What you will do – Make an exact copy of every entry, from the first line to the last.

Supplied data –
/---

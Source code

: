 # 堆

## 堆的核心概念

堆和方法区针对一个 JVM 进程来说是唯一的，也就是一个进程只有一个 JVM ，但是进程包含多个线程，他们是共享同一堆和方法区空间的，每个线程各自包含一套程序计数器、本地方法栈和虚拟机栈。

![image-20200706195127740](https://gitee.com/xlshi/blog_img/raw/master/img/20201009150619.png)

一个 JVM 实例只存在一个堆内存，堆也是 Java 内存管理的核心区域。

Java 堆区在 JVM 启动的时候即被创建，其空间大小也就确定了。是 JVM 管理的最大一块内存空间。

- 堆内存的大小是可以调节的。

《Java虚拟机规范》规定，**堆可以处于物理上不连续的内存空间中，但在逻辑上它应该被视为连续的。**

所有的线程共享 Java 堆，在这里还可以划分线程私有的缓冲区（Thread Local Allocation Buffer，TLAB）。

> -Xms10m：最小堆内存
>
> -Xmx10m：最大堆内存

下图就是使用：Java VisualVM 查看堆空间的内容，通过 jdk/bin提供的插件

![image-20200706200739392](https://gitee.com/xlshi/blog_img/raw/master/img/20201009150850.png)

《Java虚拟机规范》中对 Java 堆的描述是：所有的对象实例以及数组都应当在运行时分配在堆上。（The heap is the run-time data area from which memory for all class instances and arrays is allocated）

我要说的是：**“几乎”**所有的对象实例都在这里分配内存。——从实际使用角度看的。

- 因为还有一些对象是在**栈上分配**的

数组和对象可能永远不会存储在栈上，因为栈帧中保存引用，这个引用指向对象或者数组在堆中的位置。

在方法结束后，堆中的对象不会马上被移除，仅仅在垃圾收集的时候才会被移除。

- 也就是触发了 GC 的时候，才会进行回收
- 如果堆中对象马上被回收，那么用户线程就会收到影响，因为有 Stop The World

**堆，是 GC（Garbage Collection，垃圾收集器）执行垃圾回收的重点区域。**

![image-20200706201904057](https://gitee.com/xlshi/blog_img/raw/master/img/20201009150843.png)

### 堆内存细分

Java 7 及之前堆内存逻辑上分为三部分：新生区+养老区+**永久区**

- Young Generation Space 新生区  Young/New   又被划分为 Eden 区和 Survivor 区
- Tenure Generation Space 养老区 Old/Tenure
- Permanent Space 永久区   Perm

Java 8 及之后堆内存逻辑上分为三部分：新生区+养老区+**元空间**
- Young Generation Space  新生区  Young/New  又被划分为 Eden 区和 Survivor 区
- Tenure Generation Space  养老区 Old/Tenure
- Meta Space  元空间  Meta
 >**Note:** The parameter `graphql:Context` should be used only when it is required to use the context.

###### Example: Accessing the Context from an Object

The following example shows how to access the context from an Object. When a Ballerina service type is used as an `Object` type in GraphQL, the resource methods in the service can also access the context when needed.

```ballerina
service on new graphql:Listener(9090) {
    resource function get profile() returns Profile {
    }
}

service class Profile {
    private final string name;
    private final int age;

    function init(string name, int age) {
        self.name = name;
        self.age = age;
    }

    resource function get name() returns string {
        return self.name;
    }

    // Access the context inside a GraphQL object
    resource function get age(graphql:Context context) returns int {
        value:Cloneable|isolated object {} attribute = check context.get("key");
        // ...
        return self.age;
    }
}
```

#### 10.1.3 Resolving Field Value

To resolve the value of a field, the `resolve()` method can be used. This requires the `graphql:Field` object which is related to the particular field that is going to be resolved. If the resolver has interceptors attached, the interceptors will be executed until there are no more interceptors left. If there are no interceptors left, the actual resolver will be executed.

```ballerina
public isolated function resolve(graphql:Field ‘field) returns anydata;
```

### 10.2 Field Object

\---

Task output –
Source code

: # 堆

## 堆的核心概念

堆和方法区针对一个 JVM 进程来说是唯一的，也就是一个进程只有一个 JVM ，但是进程包含多个线程，他们是共享同一堆和方法区空间的，每个线程各自包含一套程序计数器、本地方法栈和虚拟机栈。

![image-20200706195127740](https://gitee.com/xlshi/blog_img/raw/master/img/20201009150619.png)

一个 JVM 实例只存在一个堆内存，堆也是 Java 内存管理的核心区域。

Java 堆区在 JVM 启动的时候即被创建，其空间大小也就确定了。是 JVM 管理的最大一块内存空间。

- 堆内存的大小是可以调节的。

《Java虚拟机规范》规定，**堆可以处于物理上不连续的内存空间中，但在逻辑上它应该被视为连续的。**

所有的线程共享 Java 堆，在这里还可以划分线程私有的缓冲区（Thread Local Allocation Buffer，TLAB）。

> -Xms10m：最小堆内存
>
> -Xmx10m：最大堆内存

下图就是使用：Java VisualVM 查看堆空间的内容，通过 jdk/bin提供的插件

![image-20200706200739392](https://gitee.com/xlshi/blog_img/raw/master/img/20201009150850.png)

《Java虚拟机规范》中对 Java 堆的描述是：所有的对象实例以及数组都应当在运行时分配在堆上。（The heap is the run-time data area from which memory for all class instances and arrays is allocated）

我要说的是：**“几乎”**所有的对象实例都在这里分配内存。——从实际使用角度看的。

- 因为还有一些对象是在**栈上分配**的

数组和对象可能永远不会存储在栈上，因为栈帧中保存引用，这个引用指向对象或者数组在堆中的位置。

在方法结束后，堆中的对象不会马上被移除，仅仅在垃圾收集的时候才会被移除。

- 也就是触发了 GC 的时候，才会进行回收
- 如果堆中对象马上被回收，那么用户线程就会收到影响，因为有 Stop The World

**堆，是 GC（Garbage Collection，垃圾收集器）执行垃圾回收的重点区域。**

![image-20200706201904057](https://gitee.com/xlshi/blog_img/raw/master/img/20201009150843.png)

### 堆内存细分

Java 7 及之前堆内存逻辑上分为三部分：新生区+养老区+**永久区**

- Young Generation Space 新生区  Young/New   又被划分为 Eden 区和 Survivor 区
- Tenure Generation Space 养老区 Old/Tenure
- Permanent Space 永久区   Perm

Java 8 及之后堆内存逻辑上分为三部分：新生区+养老区+**元空间**
- Young Generation Space  新生区  Young/New  又被划分为 Eden 区和 Survivor 区
- Tenure Generation Space  养老区 Old/Tenure
- Meta Space  元空间  Meta
 >**Note:** The parameter `graphql:Context` should be used only when it is required to use the context.

###### Example: Accessing the Context from an Object

The following example shows how to access the context from an Object. When a Ballerina service type is used as an `Object` type in GraphQL, the resource methods in the service can also access the context when needed.

```ballerina
service on new graphql:Listener(9090) {
    resource function get profile() returns Profile {
    }
}

service class Profile {
    private final string name;
    private final int age;

    function init(string name, int age) {
        self.name = name;
        self.age = age;
    }

    resource function get name() returns string {
        return self.name;
    }

    // Access the context inside a GraphQL object
    resource function get age(graphql:Context context) returns int {
        value:Cloneable|isolated object {} attribute = check context.get("key");
        // ...
        return self.age;
    }
}
```

#### 10.1.3 Resolving Field Value

To resolve the value of a field, the `resolve()` method can be used. This requires the `graphql:Field` object which is related to the particular field that is going to be resolved. If the resolver has interceptors attached, the interceptors will be executed until there are no more interceptors left. If there are no interceptors left, the actual resolver will be executed.

```ballerina
public isolated function resolve(graphql:Field ‘field) returns anydata;
```

### 10.2 Field Object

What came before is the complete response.